一体、この家になんでこんなものが。だっておかしいじゃないか。そりゃ謎の通路がある時点で十分不可解ではあるけど、それ以上にこの和室は…。つまり…。

「誰か…暮らしてるのか…?」

 その時だった。不意に反対側の扉がガチャと大きな音を立てて開いた。突然のことに動揺しつつも、その方向に目をやる。しかし、明るい和室の中を見ていたせいで、暗闇に焦点が合わない。開かれた扉から男の気配が飛び出して来る。僕は一面黒い視界の中で男の襲来に身構える。男はなにか小さな箱状の武器を取り出したようだった。

 僕がその武器の正体をスタンガンであると理解した時、それと同時に青い小さな雷によって、僕は髭面の泣いた男の顔がうっすらと見えたのだった。

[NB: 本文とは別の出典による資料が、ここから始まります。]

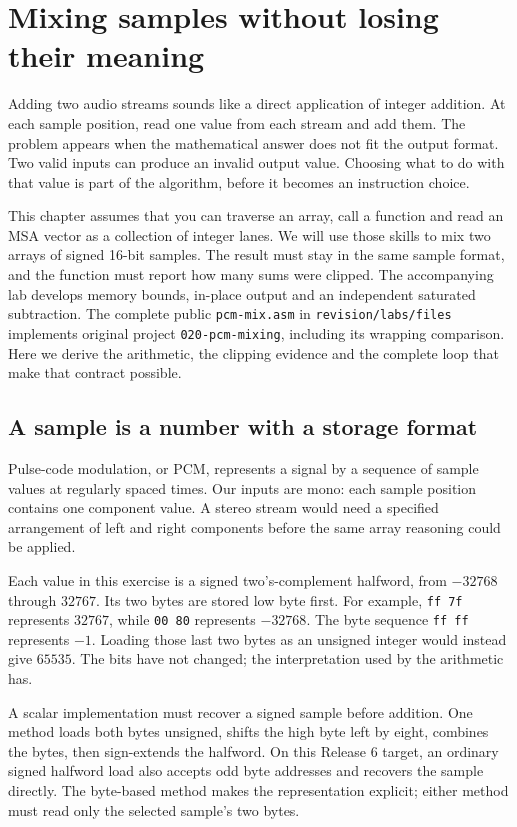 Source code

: \chapter{Mixing samples without losing their meaning}
\label{revision:pcm-mixing}

Adding two audio streams sounds like a direct application of integer addition.
At each sample position, read one value from each stream and add them. The
problem appears when the mathematical answer does not fit the output format.
Two valid inputs can produce an invalid output value. Choosing what to do with
that value is part of the algorithm, before it becomes an instruction choice.

This chapter assumes that you can traverse an array, call a function and read
an MSA vector as a collection of integer lanes. We will use those skills to mix
two arrays of signed 16-bit samples. The result must stay in the same sample
format, and the function must report how many sums were clipped. The accompanying
lab develops memory bounds, in-place output and an independent saturated
subtraction. The complete public \texttt{pcm-mix.asm} in
\texttt{revision/labs/files} implements original project \texttt{020-pcm-mixing},
including its wrapping comparison. Here we derive the arithmetic, the clipping
evidence and the complete loop that make that contract possible.

\section{A sample is a number with a storage format}

Pulse-code modulation, or PCM, represents a signal by a sequence of sample values
at regularly spaced times. Our inputs are mono: each sample position contains
one component value. A stereo stream would need a specified arrangement of left
and right components before the same array reasoning could be applied.

Each value in this exercise is a signed two's-complement halfword, from $-32768$
through $32767$. Its two bytes are stored low byte first. For example,
\texttt{ff 7f} represents $32767$, while \texttt{00 80} represents $-32768$.
The byte sequence \texttt{ff ff} represents $-1$. Loading those last two bytes as
an unsigned integer would instead give $65535$. The bits have not changed;
the interpretation used by the arithmetic has.

A scalar implementation must recover a signed sample before addition. One method
loads both bytes unsigned, shifts the high byte left by eight, combines the bytes,
then sign-extends the halfword. On this Release 6 target, an ordinary signed
halfword load also accepts odd byte addresses and recovers the sample directly.
The byte-based method makes the representation explicit; either method must read
only the selected sample's two bytes.

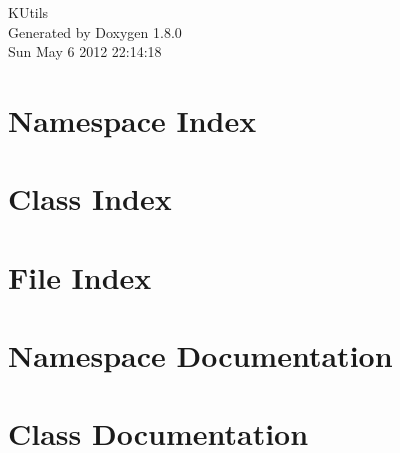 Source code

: \documentclass{book}
\begin{document}
\hypersetup{pageanchor=false,citecolor=blue}
\begin{titlepage}
\vspace*{7cm}
\begin{center}
{\Large K\-Utils }\\
\vspace*{1cm}
{\large Generated by Doxygen 1.8.0}\\
\vspace*{0.5cm}
{\small Sun May 6 2012 22:14:18}\\
\end{center}
\end{titlepage}
\clearemptydoublepage
{}
\tableofcontents
\clearemptydoublepage
{}
\hypersetup{pageanchor=true,citecolor=blue}
\chapter{Namespace Index}

\chapter{Class Index}

\chapter{File Index}

\chapter{Namespace Documentation}























\chapter{Class Documentation}

















\end{document}
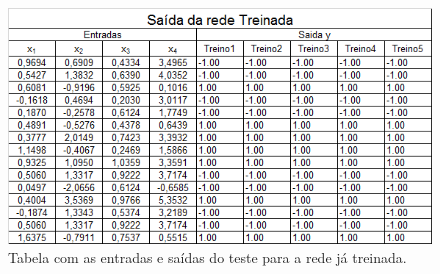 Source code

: \begin{figure}[H]
	\centering
	\includegraphics[scale = 1]{imagens/saida}
	\caption{Tabela com as entradas e saídas do teste para a rede já treinada.}
\end{figure} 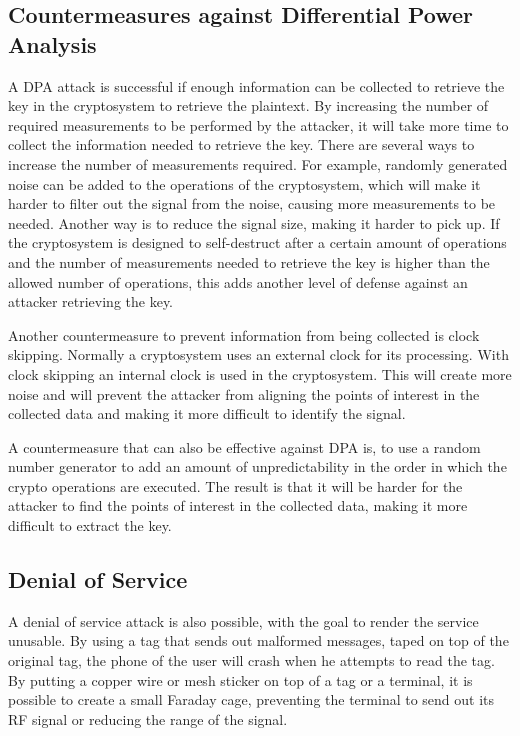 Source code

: \cite{kocher2009differential}

\subsection{Countermeasures against Differential Power Analysis}
A DPA attack is successful if enough information can be collected to retrieve the key in the cryptosystem to retrieve the plaintext.
By increasing the number of required measurements to be performed by the attacker, it will take more time to collect the information needed to retrieve the key. 
There are several ways to increase the number of measurements required.
For example, randomly generated noise can be added to the operations of the cryptosystem, which will make it harder to filter out the signal from the noise, causing more measurements to be needed.
Another way is to reduce the signal size, making it harder to pick up. 
If the cryptosystem is designed to self-destruct after a certain amount of operations and the number of measurements needed to retrieve the key is higher than the allowed number of operations, this adds another level of defense against an attacker retrieving the key.

Another countermeasure to prevent information from being collected is clock skipping.
Normally a cryptosystem uses an external clock for its processing.
With clock skipping an internal clock is used in the cryptosystem.
This will create more noise and will prevent the attacker from aligning the points of interest in the collected data and making it more difficult to identify the signal. 

A countermeasure that can also be effective against DPA is, to use a random number generator to add an amount of unpredictability in the order in which the crypto operations are executed.
The result is that it will be harder for the attacker to find the points of interest in the collected data, making it more difficult to extract the key. \cite{kocher2009differential}


\subsection{Denial of Service}
A denial of service attack is also possible, with the goal to render the service unusable. By using a tag that sends out malformed messages, taped on top of the original tag, the phone of the user will crash when he attempts to read the tag.
By putting a copper wire or mesh sticker on top of a tag or a terminal, it is possible to create a small Faraday cage, preventing the terminal to send out its RF signal or reducing the range of the signal. \cite{rieback2006your}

 目が覚めると僕は爺ちゃんと婆ちゃんの家にいた。飛び起きた僕は慌てて事の経緯を説明しようとするが、どこから説明すればいいのやら、言葉にならない。

「どうしたの?ひろと?」

「具合悪いんか?」

爺ちゃんと婆ちゃんはまるで何事もなかったかのように言う。ふたりの声で冷静になった僕はひとつの疑問が湧く。

「僕、どうしてここにいるの?」

そう言った時、二人は一瞬かたまったように見えた。

「やーねぇ、ひろとは。具合が悪くなって、ひろと、学校早退して爺ちゃんと婆ちゃんの家に来たんでしょう?」

「そうだよ。覚えてないのかい?」

「え?」

いやいや、おかしい。僕は計画して学校を休み、家に帰ったのだ。

「でも、じゃあ…」

僕は反論しようと思ったが、意図的に休んだとは言えないし、何よりもう一度家に戻ってあの通路を確認しない事には、どうしようもない。

 その時、チャイムの音がして、母さんと父さんがやって来た。

「ひろと!」

母さんが寝室で横になってた僕の方に飛んで来る。僕の顔を両手で掴み、母さんと目を向かい合う。

「怪我はない?大丈夫?」

母さんは困り顔をしながら、僕の体調を心配しているようだ。母さんはひどく動揺している。

一方の父さんは、母さんが一体何を心配しているのか、いまいちよく分かっていないようだった。頭を掻きながら不思議そうな顔で母さんと僕の応対を眺めている。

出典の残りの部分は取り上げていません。